民法改正講義案5(保証6)ー債権者にも聞ける!……が-

前回は、債務者(お金を借りる人)から、情報提供を求めることができるという条文でした。今回は、債権者(お金を貸す人)からも情報提供を求めることができるという条文です。

6 保証人は債権者に情報提供を求めることができる

【第458条の2】
保証人が主たる債務者の委託を受けて保証をした場合において、保証人の請求があったときは、債権者は、保証人に対し、遅滞なく、主たる債務の元本及び主たる債務に関する利息、違約金、損害賠償その他その債務に従たる全てのものについての不履行の有無並びにこれらの残額及びそのうち弁済期が到来しているものの額に関する情報を提供しなければならない。
(1)ひとこと解説

保証人は、債権者に対し、主債務(借金の内容)に関する情報提供を求めることができます。

(2)詳細解説

保証人は、債権者に対し、主債務に関する情報提供を求めることができます。しかも、条文上、事業資金という限定がないので、事業資金に限らず、全ての保証契約に適用されます。ただ、前回とは、求めることのできる情報は異なります。前回は、債務者の収支の状況等でしたが、今回は、あくまで借金の内容に限られます。仮に、債権者が、債務者の収支の状況を知っていたとしても、債権者から、債務者の収支の状況を聞けるわけではありません。

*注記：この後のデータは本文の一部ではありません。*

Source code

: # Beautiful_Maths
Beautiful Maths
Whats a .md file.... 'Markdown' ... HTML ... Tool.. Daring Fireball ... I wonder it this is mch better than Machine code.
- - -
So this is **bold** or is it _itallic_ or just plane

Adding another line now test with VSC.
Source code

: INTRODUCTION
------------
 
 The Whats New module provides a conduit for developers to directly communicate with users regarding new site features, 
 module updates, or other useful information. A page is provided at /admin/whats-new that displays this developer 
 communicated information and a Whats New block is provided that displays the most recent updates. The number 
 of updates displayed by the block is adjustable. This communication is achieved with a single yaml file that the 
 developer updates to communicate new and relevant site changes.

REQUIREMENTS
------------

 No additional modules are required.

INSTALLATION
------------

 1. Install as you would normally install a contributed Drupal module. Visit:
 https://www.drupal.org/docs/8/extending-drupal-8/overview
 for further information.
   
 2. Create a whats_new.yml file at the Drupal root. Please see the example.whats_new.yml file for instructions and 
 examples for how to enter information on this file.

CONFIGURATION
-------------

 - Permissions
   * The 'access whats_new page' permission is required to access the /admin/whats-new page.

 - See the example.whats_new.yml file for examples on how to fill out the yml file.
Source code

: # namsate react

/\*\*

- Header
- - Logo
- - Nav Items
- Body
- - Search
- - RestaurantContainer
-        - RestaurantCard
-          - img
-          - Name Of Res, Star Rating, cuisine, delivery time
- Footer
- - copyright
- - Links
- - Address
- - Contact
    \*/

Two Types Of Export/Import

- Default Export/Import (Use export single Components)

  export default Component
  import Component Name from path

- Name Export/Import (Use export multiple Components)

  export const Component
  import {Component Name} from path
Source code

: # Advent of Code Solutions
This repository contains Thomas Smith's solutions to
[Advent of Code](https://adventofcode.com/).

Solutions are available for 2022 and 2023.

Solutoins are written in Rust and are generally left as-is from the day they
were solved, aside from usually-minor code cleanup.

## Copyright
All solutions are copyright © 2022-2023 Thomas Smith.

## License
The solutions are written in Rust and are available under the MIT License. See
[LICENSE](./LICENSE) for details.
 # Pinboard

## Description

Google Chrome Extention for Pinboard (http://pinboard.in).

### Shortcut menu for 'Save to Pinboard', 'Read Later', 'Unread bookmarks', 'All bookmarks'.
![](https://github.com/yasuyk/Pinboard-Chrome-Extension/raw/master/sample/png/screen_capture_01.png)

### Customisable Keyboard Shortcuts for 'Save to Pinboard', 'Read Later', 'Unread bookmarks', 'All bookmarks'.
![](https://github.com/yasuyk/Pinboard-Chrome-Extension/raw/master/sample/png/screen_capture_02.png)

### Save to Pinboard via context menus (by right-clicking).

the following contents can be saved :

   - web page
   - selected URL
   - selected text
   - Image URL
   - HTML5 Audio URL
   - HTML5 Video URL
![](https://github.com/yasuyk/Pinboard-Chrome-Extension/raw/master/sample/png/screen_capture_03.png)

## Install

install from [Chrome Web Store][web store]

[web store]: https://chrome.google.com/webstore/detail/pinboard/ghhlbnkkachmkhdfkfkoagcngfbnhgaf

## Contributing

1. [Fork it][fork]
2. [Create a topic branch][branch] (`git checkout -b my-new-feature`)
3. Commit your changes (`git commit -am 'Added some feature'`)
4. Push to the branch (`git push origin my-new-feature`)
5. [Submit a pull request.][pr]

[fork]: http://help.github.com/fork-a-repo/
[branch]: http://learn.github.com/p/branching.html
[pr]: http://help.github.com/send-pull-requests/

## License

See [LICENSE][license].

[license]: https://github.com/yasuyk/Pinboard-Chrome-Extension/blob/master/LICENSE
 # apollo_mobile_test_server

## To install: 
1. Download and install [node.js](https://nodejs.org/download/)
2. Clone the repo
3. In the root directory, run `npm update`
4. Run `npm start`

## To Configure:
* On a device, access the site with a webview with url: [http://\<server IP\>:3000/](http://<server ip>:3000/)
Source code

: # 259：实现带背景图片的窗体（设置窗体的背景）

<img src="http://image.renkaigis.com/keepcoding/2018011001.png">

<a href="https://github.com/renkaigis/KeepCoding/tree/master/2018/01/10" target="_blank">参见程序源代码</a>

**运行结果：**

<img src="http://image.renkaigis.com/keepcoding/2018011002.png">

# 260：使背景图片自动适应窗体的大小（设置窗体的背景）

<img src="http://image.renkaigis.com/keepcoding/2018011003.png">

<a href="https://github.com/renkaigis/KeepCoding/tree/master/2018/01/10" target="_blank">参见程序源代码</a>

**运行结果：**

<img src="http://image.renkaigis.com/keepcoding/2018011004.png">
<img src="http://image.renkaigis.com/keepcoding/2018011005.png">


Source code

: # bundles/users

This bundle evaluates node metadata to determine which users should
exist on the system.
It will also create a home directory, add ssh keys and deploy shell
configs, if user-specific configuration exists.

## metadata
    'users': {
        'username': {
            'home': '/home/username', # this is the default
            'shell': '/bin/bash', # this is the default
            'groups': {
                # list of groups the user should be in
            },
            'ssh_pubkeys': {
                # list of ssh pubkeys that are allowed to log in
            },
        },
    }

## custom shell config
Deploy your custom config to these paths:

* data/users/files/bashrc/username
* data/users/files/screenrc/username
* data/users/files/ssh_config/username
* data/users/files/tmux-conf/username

もともと、債権者としても、保証人が聞きたいのであれば、借金の内容くらい教えても良いし、そんな手間ではないと考える人が多かったようです。

しかし、保証契約と、お金を借りる契約は、あくまで別個の契約です。したがって、債務者の同意なく、保証人に借金の内容を教えることは個人情報保護法違反ではないかという疑問が指摘されていました。今回、新法で、債権者は、保証人に対し、借金の内容を教えても良いという条文ができたので、個人情報保護法違反になることはなくなりました。

つまり、前回とよく似ているようですが、できた過程や内容が全く異なります。

(3)補足

情報提供されなかった場合の効果については規定がありません。保証契約を取り消せるわけではないといっていいでしょう。

なお、なぜ保証人が債務の内容を知らないことがあるかというと、契約書を紛失したり、そもそも、契約書をもらっていない例が意外と多かったからだと思われます(私の経験則です。)。